Sakata S, Nagai K, Tarutani O, Kohno Y, Saito K, Komaki T, Takuno H, Matsuda M, Ogawa T, Tokimitsu N
Third Department of Internal Medicine, Gifu University School of Medicine, Japan.
J Endocrinol Invest. 1990 Nov;13(10):825-32. doi: 10.1007/BF03349632.
We have experienced two cases of Graves' disease with antithyroid hormone autoantibodies (Case 1: anti-T4; Case 2: anti-T3) who finally underwent subtotal thyroidectomy after antithyroid drug treatment. Using serial sera obtained before and after operation, the correlation between titers of antithyroglobulin (anti-Tg) and anti-T4 or anti-T3 autoantibodies was examined in each case.

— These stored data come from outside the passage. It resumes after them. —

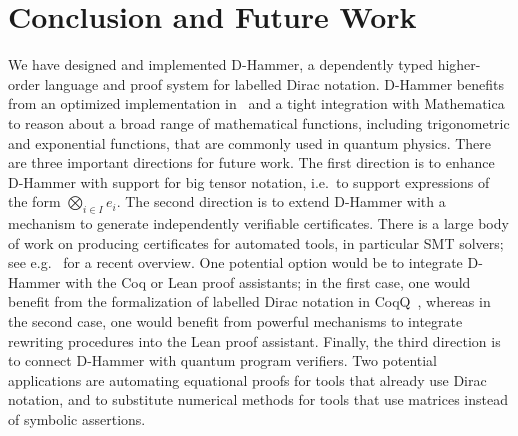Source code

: 



\section{Conclusion and Future Work}
We have designed and implemented D-Hammer, a dependently typed
higher-order language and proof system for labelled Dirac
notation. D-Hammer benefits from an optimized implementation in
\CC\ and a tight integration with Mathematica to reason about a broad
range of mathematical functions, including trigonometric and
exponential functions, that are commonly used in quantum physics.
There are three important directions for future work. The first
direction is to enhance D-Hammer with support for big tensor notation,
i.e.\, to support expressions of the form $\bigotimes_{i\in I}
e_i$. The second direction is to extend D-Hammer with a mechanism to
generate independently verifiable certificates.  There is a large body
of work on producing certificates for automated tools, in particular
SMT solvers; see e.g.~\cite{DBLP:journals/cacm/BarbosaBCDKLNNOPRTZ23}
for a recent overview. One potential option would be to integrate
D-Hammer with the Coq or Lean proof assistants; in the first case, one
would benefit from the formalization of labelled Dirac notation in
CoqQ~\cite{Zhou2023}, whereas in the second case, one would benefit
from powerful mechanisms to integrate rewriting procedures into the
Lean proof assistant. Finally, the third direction is to connect
D-Hammer with quantum program verifiers. Two potential applications
are automating equational proofs for tools that already use Dirac
notation, and to substitute numerical methods for tools that use
matrices instead of symbolic assertions.






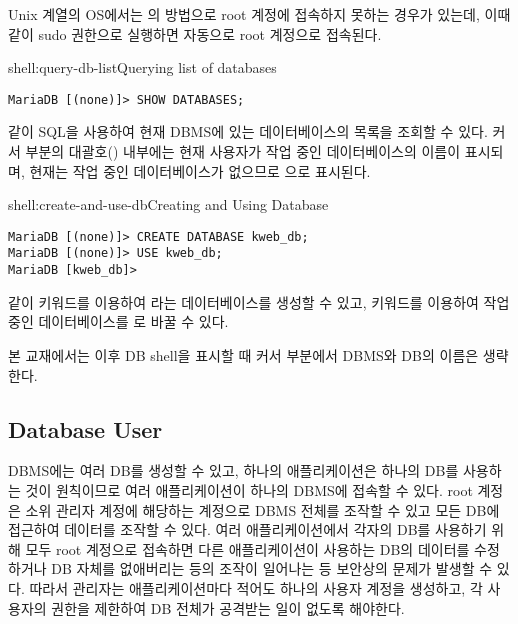 Unix 계열의 OS에서는 의 방법으로 root 계정에 접속하지 못하는 경우가 있는데, 이때 \과 같이 sudo 권한으로 실행하면 자동으로 root 계정으로 접속된다.

\begin{shell}{shell:query-db-list}{Querying list of databases}
\begin{verbatim}
MariaDB [(none)]> SHOW DATABASES;
\end{verbatim}
\end{shell}

\와 같이 SQL을 사용하여 현재 DBMS에 있는 데이터베이스의 목록을 조회할 수 있다. 커서 부분의 대괄호(\cd{[]}) 내부에는 현재 사용자가 작업 중인 데이터베이스의 이름이 표시되며, 현재는 작업 중인 데이터베이스가 없으므로 으로 표시된다.

\begin{shell}{shell:create-and-use-db}{Creating and Using Database}
\begin{verbatim}
MariaDB [(none)]> CREATE DATABASE kweb_db;
MariaDB [(none)]> USE kweb_db;
MariaDB [kweb_db]>
\end{verbatim}
\end{shell}

\와 같이  키워드를 이용하여 라는 데이터베이스를 생성할 수 있고,  키워드를 이용하여 작업 중인 데이터베이스를 로 바꿀 수 있다.

본 교재에서는 이후 DB shell을 표시할 때 커서 부분에서 DBMS와 DB의 이름은 생략한다.

\subsection*{Database User}

DBMS에는 여러 DB를 생성할 수 있고, 하나의 애플리케이션은 하나의 DB를 사용하는 것이 원칙이므로 여러 애플리케이션이 하나의 DBMS에 접속할 수 있다. root 계정은 소위 관리자 계정에 해당하는 계정으로 DBMS 전체를 조작할 수 있고 모든 DB에 접근하여 데이터를 조작할 수 있다. 여러 애플리케이션에서 각자의 DB를 사용하기 위해 모두 root 계정으로 접속하면 다른 애플리케이션이 사용하는 DB의 데이터를 수정하거나 DB 자체를 없애버리는 등의 조작이 일어나는 등 보안상의 문제가 발생할 수 있다. 따라서 관리자는 애플리케이션마다 적어도 하나의 사용자 계정을 생성하고, 각 사용자의 권한을 제한하여 DB 전체가 공격받는 일이 없도록 해야한다.

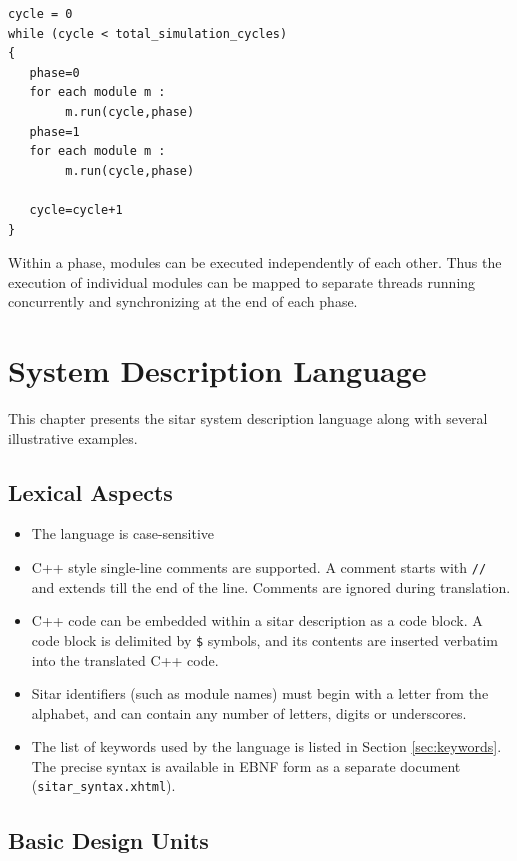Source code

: \documentclass[12pt,a4paper]{report}
\begin{document}
\begin{verbatim}
cycle = 0
while (cycle < total_simulation_cycles)
{
   phase=0
   for each module m :
        m.run(cycle,phase)
   phase=1
   for each module m :
        m.run(cycle,phase)

   cycle=cycle+1
}
\end{verbatim}

Within a phase, modules can be executed independently of each other.
Thus the execution of individual modules can be mapped to 
separate threads running concurrently and synchronizing at the end of each phase.




\chapter{System Description Language} \label{chap:language}

This chapter presents the sitar system description language
along with several illustrative examples.

\section{Lexical Aspects}

\begin{itemize}
\item The language is case-sensitive

\item C++ style single-line comments are supported. A comment starts with {\tt//} 
and extends till the end of the line. Comments are 
ignored during translation.

\item C++ code can be embedded within a sitar description as
a code block. A code block is delimited by {\tt \$} symbols, and its contents
are inserted verbatim into the translated C++ code.

\item Sitar identifiers (such as module names) must begin with a letter from the alphabet, and can contain 
any number of letters, digits or underscores.

\item The list of keywords used by the language is listed in Section \ref{sec:keywords}. 
The precise syntax is available in EBNF form as a separate document
({\tt sitar\_syntax.xhtml}).
\end{itemize}


\section{Basic Design Units}
\end{document}
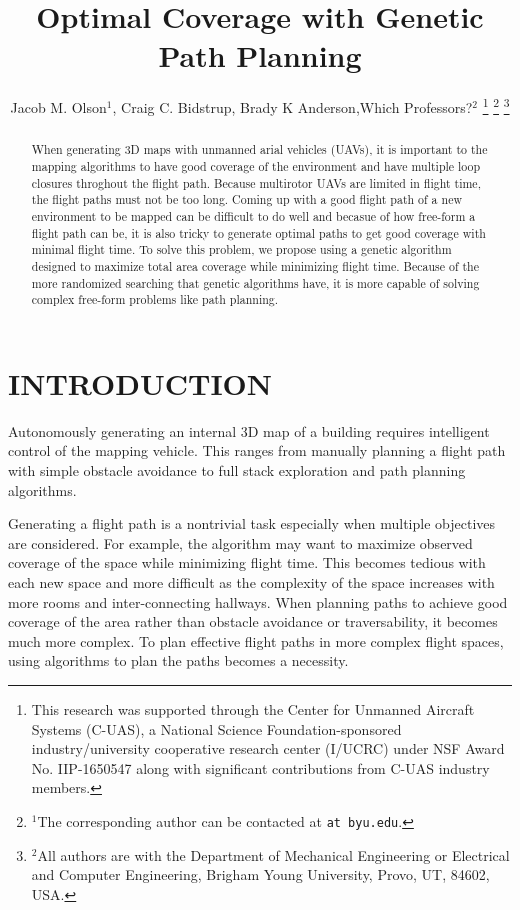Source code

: \documentclass[letterpaper, 10 pt, conference]{ieeeconf}  %
\title{\LARGE \bf
Optimal Coverage with Genetic Path Planning
}
\author{Jacob M. Olson$^{1}$, Craig C. Bidstrup, Brady K Anderson,Which Professors?$^{2}$%
\thanks{This research was supported through the Center for Unmanned Aircraft Systems (C-UAS), a National Science Foundation-sponsored industry/university
cooperative research center (I/UCRC) under NSF Award No. IIP-1650547
along with significant contributions from C-UAS industry members.}%
\thanks{$^{1}$The corresponding author can be contacted at
        {\tt\small  at byu.edu}.}%
\thanks{$^{2}$All authors are with the Department of Mechanical Engineering or Electrical and Computer Engineering,
        Brigham Young University, Provo, UT, 84602, USA.}%
}
\begin{document}
\maketitle
\thispagestyle{empty}
\pagestyle{empty}


\begin{abstract}

When generating 3D maps with unmanned arial vehicles (UAVs), it is important to the mapping algorithms to have good coverage of the environment and have multiple loop closures throghout the flight path. Because multirotor UAVs are limited in flight time, the flight paths must not be too long. Coming up with a good flight path of a new environment to be mapped can be difficult to do well and becasue of how free-form a flight path can be, it is also tricky to generate optimal paths to get good coverage with minimal flight time.
To solve this problem, we propose using a genetic algorithm designed to maximize total area coverage while minimizing flight time. Because of the more randomized searching that genetic algorithms have, it is more capable of solving complex free-form problems like path planning.

\end{abstract}


\section{INTRODUCTION}


Autonomously generating an internal 3D map of a building requires intelligent control of the mapping vehicle. This ranges from manually planning a flight path with simple obstacle avoidance to full stack exploration and path planning algorithms.

Generating a flight path is a nontrivial task especially when multiple objectives are considered. For example, the algorithm may want to maximize observed coverage of the space while minimizing flight time. This becomes tedious with each new space and more difficult as the complexity of the space increases with more rooms and inter-connecting hallways. When planning paths to achieve good coverage of the area rather than obstacle avoidance or traversability, it becomes much more complex. To plan effective flight paths in more complex flight spaces, using algorithms to plan the paths becomes a necessity.
\end{document}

There was a significant positive correlation between titers of anti-T4 (Case 1, r = 0.90, p less than 0.05), or anti-T3 (Case 2, r = 0.64, p less than 0.01) and anti-Tg antibodies. Using the homogenate of the thyroid tissue, it was found that the sole iodoprotein in the thyroid gland in each patient was 660 KDa Tg. In addition, Tg purified from the thyroid gland from Case 2 showed different immunological activity with normal Tg in two out of four murine monoclonal anti-Tg antibodies tested. On the other hand, Tg from Case 1 had identical immunological activity with normal Tg in every four monoclonal antibodies. These results are consistent with the view that the antigen responsible for the development of antithyroid hormone autoantibodies is Tg, at least in our two cases. The reason for the persistence of anti-T3 autoantibodies in Case 2, despite the subtotal thyroidectomy, could be due to some unidentified structural abnormalities of Tg which was detected only by the monoclonal anti-Tg antibodies.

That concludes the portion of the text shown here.